Assigned task:
Omit any picture, and return the remaining data exactly as written.

Source texts of formatted documents:
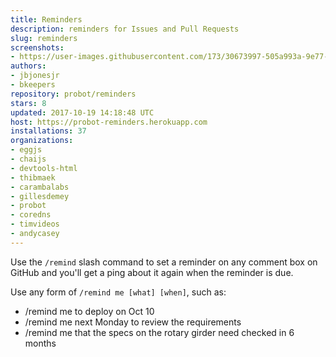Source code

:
 ```yaml
---
title: Reminders
description: reminders for Issues and Pull Requests
slug: reminders
screenshots:
- https://user-images.githubusercontent.com/173/30673997-505a993a-9e77-11e7-8f0f-d5a606816e8e.png
authors:
- jbjonesjr
- bkeepers
repository: probot/reminders
stars: 8
updated: 2017-10-19 14:18:48 UTC
host: https://probot-reminders.herokuapp.com
installations: 37
organizations:
- eggjs
- chaijs
- devtools-html
- thibmaek
- carambalabs
- gillesdemey
- probot
- coredns
- timvideos
- andycasey
---
```


Use the `/remind` slash command to set a reminder on any comment box on GitHub and you'll get a ping about it again when the reminder is due.

Use any form of `/remind me [what] [when]`, such as:

- /remind me to deploy on Oct 10
- /remind me next Monday to review the requirements
- /remind me that the specs on the rotary girder need checked in 6 months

Your response:
Source code

:
 ```yaml
---
title: Reminders
description: reminders for Issues and Pull Requests
slug: reminders
screenshots:
- https://user-images.githubusercontent.com/173/30673997-505a993a-9e77-11e7-8f0f-d5a606816e8e.png
authors:
- jbjonesjr
- bkeepers
repository: probot/reminders
stars: 8
updated: 2017-10-19 14:18:48 UTC
host: https://probot-reminders.herokuapp.com
installations: 37
organizations:
- eggjs
- chaijs
- devtools-html
- thibmaek
- carambalabs
- gillesdemey
- probot
- coredns
- timvideos
- andycasey
---
```


Use the `/remind` slash command to set a reminder on any comment box on GitHub and you'll get a ping about it again when the reminder is due.

Use any form of `/remind me [what] [when]`, such as:

- /remind me to deploy on Oct 10
- /remind me next Monday to review the requirements
- /remind me that the specs on the rotary girder need checked in 6 months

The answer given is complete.